Original post

The idiomatic way of writing concurrent code in is as a collection of goroutines communicating over channels. In my experience, the Publish-subscibe pattern (PubSub) comes up often as a way to structure code. The pattern presented here has topic-based subscriptions, but publish-subscribe can appear in other disguises as well. In its most simple form, it could be a goroutine that produces data and wants to notify a group of other goroutines of that data, with each downstream goroutine having access to the data separately (rather than on a first-come-first-serve basis as in a work queue). If “PubSub” doesn’t ring a bell, you might be familiar with its alter egos “message broker” and “event bus”.

In this post I’ll present a brief overview of some design decisions that arise when implementing PubSub for a Go application. To be clear: this is PubSub for in-process communication between multiple goroutines over channels. It does not attempt to solve a distributed PubSub problem, which requires sophisticated mechanisms for fault-tolerance. Within a single Go process we assume goroutines don’t just fail and all data sent into channels can be reliably read from the other end.

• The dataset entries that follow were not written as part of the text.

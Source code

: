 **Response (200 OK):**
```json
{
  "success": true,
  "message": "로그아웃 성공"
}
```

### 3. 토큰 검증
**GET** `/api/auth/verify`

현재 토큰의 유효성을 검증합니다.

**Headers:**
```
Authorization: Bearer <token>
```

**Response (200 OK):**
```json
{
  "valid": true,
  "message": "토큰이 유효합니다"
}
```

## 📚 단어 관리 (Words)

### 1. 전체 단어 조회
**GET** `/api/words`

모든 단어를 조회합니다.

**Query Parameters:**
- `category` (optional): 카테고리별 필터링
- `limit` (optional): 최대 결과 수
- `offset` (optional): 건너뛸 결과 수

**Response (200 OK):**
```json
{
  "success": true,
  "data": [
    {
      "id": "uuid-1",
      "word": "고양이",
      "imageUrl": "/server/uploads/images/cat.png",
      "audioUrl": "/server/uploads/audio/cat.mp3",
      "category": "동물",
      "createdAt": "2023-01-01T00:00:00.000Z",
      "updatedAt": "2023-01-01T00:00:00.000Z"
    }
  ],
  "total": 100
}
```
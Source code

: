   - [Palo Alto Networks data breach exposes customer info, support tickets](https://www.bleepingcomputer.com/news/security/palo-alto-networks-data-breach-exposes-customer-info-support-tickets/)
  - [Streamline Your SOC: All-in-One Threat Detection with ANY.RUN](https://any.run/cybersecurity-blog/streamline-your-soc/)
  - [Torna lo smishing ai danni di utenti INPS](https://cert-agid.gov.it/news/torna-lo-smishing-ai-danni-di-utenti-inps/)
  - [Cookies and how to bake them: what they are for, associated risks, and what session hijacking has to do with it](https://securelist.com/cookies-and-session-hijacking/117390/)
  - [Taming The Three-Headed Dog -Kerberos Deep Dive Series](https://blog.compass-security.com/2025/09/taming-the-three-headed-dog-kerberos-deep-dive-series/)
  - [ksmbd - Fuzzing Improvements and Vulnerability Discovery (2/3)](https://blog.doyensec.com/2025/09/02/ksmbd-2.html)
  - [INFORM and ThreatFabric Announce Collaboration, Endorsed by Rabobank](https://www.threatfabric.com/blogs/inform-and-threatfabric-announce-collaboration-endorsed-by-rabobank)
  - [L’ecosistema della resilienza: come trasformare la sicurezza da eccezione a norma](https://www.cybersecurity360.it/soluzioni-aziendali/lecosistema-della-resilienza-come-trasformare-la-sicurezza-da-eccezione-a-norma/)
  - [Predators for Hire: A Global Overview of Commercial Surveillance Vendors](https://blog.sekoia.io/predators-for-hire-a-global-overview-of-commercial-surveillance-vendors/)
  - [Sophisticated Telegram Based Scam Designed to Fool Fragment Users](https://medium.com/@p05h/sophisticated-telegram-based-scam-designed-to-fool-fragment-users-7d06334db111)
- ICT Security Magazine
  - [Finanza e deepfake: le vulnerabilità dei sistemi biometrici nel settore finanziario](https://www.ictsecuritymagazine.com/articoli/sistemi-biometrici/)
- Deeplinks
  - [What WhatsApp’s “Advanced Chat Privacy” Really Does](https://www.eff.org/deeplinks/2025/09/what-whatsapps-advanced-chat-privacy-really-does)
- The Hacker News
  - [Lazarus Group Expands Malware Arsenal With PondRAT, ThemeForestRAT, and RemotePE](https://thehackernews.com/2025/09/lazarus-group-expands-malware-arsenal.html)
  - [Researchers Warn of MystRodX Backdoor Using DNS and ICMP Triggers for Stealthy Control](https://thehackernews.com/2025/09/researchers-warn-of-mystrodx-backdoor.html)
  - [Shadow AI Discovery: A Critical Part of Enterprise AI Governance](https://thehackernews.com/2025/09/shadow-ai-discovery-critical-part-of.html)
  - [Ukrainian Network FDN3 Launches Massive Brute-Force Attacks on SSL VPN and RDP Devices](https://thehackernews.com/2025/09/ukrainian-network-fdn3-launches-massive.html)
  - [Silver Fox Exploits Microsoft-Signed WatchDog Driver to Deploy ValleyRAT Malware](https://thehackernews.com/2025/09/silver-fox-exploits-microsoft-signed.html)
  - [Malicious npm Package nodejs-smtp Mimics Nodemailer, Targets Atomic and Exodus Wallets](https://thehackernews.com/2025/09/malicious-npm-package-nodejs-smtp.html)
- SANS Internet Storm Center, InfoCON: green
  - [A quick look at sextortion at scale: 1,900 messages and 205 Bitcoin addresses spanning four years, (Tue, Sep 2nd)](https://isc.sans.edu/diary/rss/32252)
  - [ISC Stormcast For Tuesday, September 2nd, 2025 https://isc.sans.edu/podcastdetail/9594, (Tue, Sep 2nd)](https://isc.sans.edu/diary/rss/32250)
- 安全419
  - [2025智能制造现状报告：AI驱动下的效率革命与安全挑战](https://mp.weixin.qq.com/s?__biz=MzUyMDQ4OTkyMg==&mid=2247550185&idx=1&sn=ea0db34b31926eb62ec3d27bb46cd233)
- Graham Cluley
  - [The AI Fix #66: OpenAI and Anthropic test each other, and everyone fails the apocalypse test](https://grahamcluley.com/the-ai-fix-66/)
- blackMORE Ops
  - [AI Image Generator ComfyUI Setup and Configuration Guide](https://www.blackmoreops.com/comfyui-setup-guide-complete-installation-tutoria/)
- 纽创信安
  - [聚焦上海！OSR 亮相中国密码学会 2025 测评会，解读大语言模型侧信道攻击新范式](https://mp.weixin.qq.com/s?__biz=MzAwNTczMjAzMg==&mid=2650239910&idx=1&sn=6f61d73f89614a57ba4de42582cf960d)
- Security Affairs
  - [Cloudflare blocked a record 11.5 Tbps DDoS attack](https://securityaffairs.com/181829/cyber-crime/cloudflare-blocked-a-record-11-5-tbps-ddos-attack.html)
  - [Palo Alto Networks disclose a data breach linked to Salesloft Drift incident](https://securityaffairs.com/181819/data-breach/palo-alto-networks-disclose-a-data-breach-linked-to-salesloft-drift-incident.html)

Let’s start with a simple and incomplete implementation. We’ll have the type Pubsub with some methods, which clients can use to subscribe to topics and publish on topics:

type Pubsub struct {
  mu   sync.RWMutex
  subs map[string][]chan string
}

The key data structure here is subs, which maps topic names into a slice of channels. Each channel represents a subscription to the topic. I’ll talk more about the lock later.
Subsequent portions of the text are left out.